Welcome to my newest visitors, who have indirectly pestered me to post more here. *waves*
I’ve had two private messages asking about some crafty things I made recently, so I figure here’s a great place to post about them. Sadly, I do not have any pictures of such in-progress, so you’ll have to be content with words. First is a scrying mirror, second is poke-berry which makes a wonderful kid-friendly project and can be used for all sorts of magical inscriptions, or simply painting in a colouring book! 🙂
First, a scrying mirror I made for a lovely friend of mine, which can be seen on her altar here: http://bringingupsalamanders.blogspot.com/2010/11/new-moon-thoughts.html
First, I took a simple wooden picture frame and decorated it with blue wood-stain and black paint. It’s hard to see, but the bottom is ‘celtic’ knots across the bottom, which was really time-consuming. I had planned to do all the designs that way, being pressed into the wood with an ink-less ball-point pen, but it hurt my hand so I stuck to paint and ink for the other designs.
The left side is inked with vine-like designs, the top is speckled like a field of stars, or chaotic dots, your choice, and the right side contains a symmetrical series of geometric sacred shapes.
The corners of the frame are decorated with a star-like design based off a custom pendant I wear, a triskele triple-spiral, a pentacle, and (I think I recall) an acorn on the bottom left.
To colour the glass darkly, I had a small ritual fire from apple and elder branches that had fallen in our yard, and burned during a New Moon. I smudged the frame and glass with mugwort and cedar (also from our yard), and charged the whole thing with love, and somewhat open-ended intent to be a sacred tool (since it was not for my use, I did not want to get too specific with ‘charging it’).
After the little bonfire died out, I took the black coals, powdered them in my stone mortar & pestle, and mixed some more dried mugwort leaves in with a bit of salt-water to form a pasty goop. This got smeared on the back of the glass allowed to dry, before affixing the back of the picture frame “stand”. (So instead of being painted glass, you look into the soot sandwiched between the glass and the backing).
I am quite willing to make a mirror for anyone else, with this, or other methods. Simply comment with a request and I’ll coordinate things via email or facebook. Enjoy! 🙂
* * *
The second craft is a quick and easy ink, for those of you with access to Poke-berries. Any other dark berry will work, but I prefer poke, because it’s an abundant ‘weed’ in my area, and things like raspberries get eaten too fast to be saved for inks. One interesting bit of trivia is that the Unites States Constitution was apparently written using fermented pokeberry ink, as it was the “common ink” of the time. Fermenting it seems to help preserve it, but for myself and the kid, the quick and easy method works just fine as a family project.
Collect a bundle of ripe berries, maybe a cup or three, depending on how much juice you want. Remember, a little ink goes a long way! You will also need a tiny splash of vinegar and a pinch of salt.
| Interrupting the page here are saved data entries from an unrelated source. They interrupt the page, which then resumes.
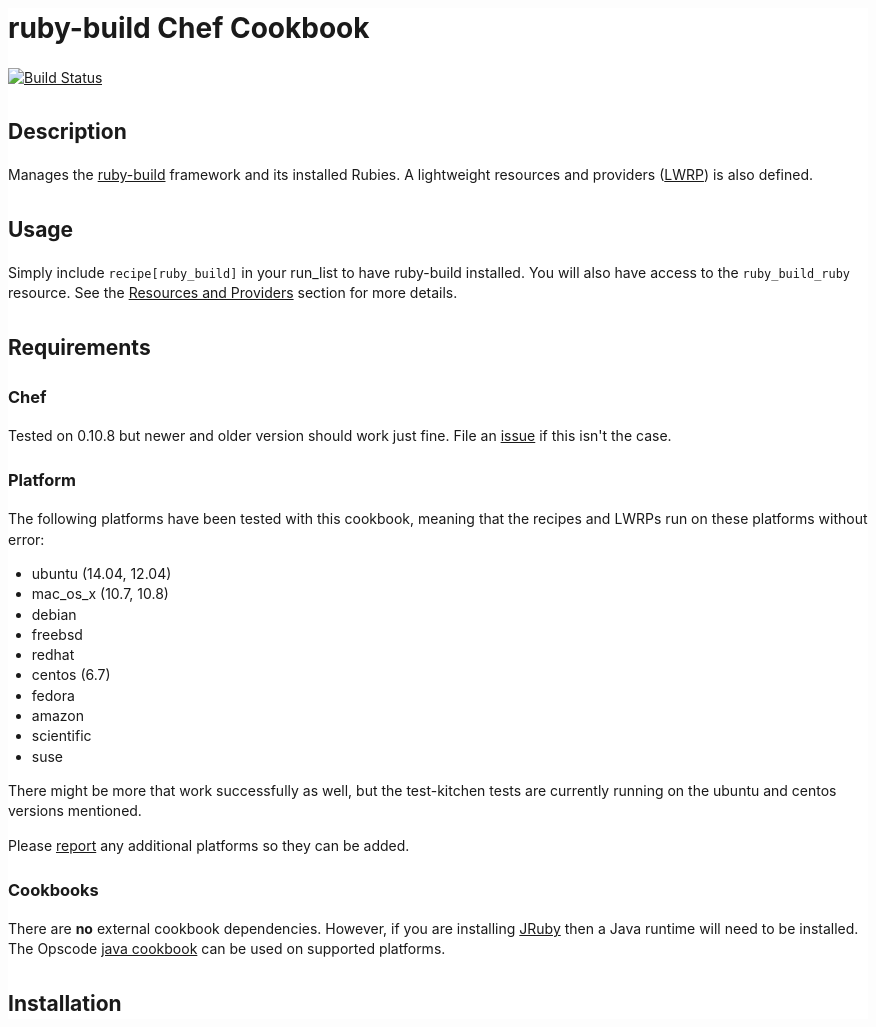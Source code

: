 # <a name="title"></a> ruby-build Chef Cookbook

[![Build Status](https://secure.travis-ci.org/fnichol/chef-ruby_build.png?branch=master)](http://travis-ci.org/fnichol/chef-ruby_build)

## <a name="description"></a> Description

Manages the [ruby-build][rb_site] framework and its installed Rubies.
A lightweight resources and providers ([LWRP][lwrp]) is also defined.

## <a name="usage"></a> Usage

Simply include `recipe[ruby_build]` in your run\_list to have ruby-build
installed. You will also have access to the `ruby_build_ruby` resource. See
the [Resources and Providers](#lwrps) section for more details.

## <a name="requirements"></a> Requirements

### <a name="requirements-chef"></a> Chef

Tested on 0.10.8 but newer and older version should work just
fine. File an [issue][issues] if this isn't the case.

### <a name="requirements-platform"></a> Platform

The following platforms have been tested with this cookbook, meaning that
the recipes and LWRPs run on these platforms without error:

* ubuntu (14.04, 12.04)
* mac\_os\_x (10.7, 10.8)
* debian
* freebsd
* redhat
* centos (6.7)
* fedora
* amazon
* scientific
* suse

There might be more that work successfully as well, but the test-kitchen
tests are currently running on the ubuntu and centos versions mentioned.

Please [report][issues] any additional platforms so they can be added.

### <a name="requirements-cookbooks"></a> Cookbooks

There are **no** external cookbook dependencies. However, if you are
installing [JRuby][jruby] then a Java runtime will need to be installed.
The Opscode [java cookbook][java_cb] can be used on supported platforms.

## <a name="installation"></a> Installation


[berkshelf]:      http://berkshelf.com/
[chef_repo]:      https://github.com/opscode/chef-repo
[cheffile]:       https://github.com/applicationsonline/librarian/blob/master/lib/librarian/chef/templates/Cheffile
[java_cb]:        http://community.opscode.com/cookbooks/java
[jruby]:          http://jruby.org/
[kgc]:            https://github.com/websterclay/knife-github-cookbooks#readme
[librarian]:      https://github.com/applicationsonline/librarian#readme
[lwrp]:           http://wiki.opscode.com/display/chef/Lightweight+Resources+and+Providers+%28LWRP%29
[rb_readme]:      https://github.com/sstephenson/ruby-build#readme
[rb_site]:        https://github.com/sstephenson/ruby-build
[rb_environment]: https://github.com/sstephenson/ruby-build#special-environment-variables
[rb_definitions]: https://github.com/sstephenson/ruby-build/tree/master/share/ruby-build
[fnichol]:      https://github.com/fnichol
[repo]:         https://github.com/fnichol/chef-ruby_build
[issues]:       https://github.com/fnichol/chef-ruby_build/issues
I tend to collect berries after the first killing frost, because the plant is dying off, and most songbirds who eat these have migrated away, leaving the leftover berries to rot. I’ve also used elderberry for this recipe, when I have an abundance of those.
Simmer the berries in a small pan with just enough water to cover the bottom of the pan, with a splash of vinegar (any type will do). Vinegar helps set the colour a bit more, and seems to draw out some more ‘oomph’ from the berries in terms of alkaloids and energies, I think. Your mileage may vary.
Basically add enough liquid to prevent the bottom from burning, but not enough to overly dilute the juice from the berries. While you could squeeze out the juice, I find that heat helps extract more, and is less messy on the hands. Plus, while I have no scientific proof, I think that heating the berries helps set the colour better, and thickens the juice into a better ink-like consistency. Feel free to improvise and experiment.
I tend to keep stirring the pot for a good 20 minutes every so often, until the water looks nice and richly coloured. Not too much that it turns pasty with berry-skins!
Turn off the heat and let the pot cool off a bit, then simply strain out the ink into a container. I used a coffee filter and a funnel to strain the ink into an old sea-salt bottle I had lying around. Small pickle or baby-food jars work just as well.
Grab a quill, or a fountain pen, or, as we do, a small craft paintbrush (size 1 or 0o, or whatever your preference!) and have fun scribbling, painting, and drawing.
This ink will wash off of things fairly easily, so it is not recommended for clothes and such. However, it is great to use on paper, and staining wood a vibrant magenta!
With age, the bright purple-pink colour of this ink will fade to a rusty brown after a few years, so keep that in mind. This fact, however, makes it even cooler to use in magical journal writing, as it seems to look “archaic” as it ages.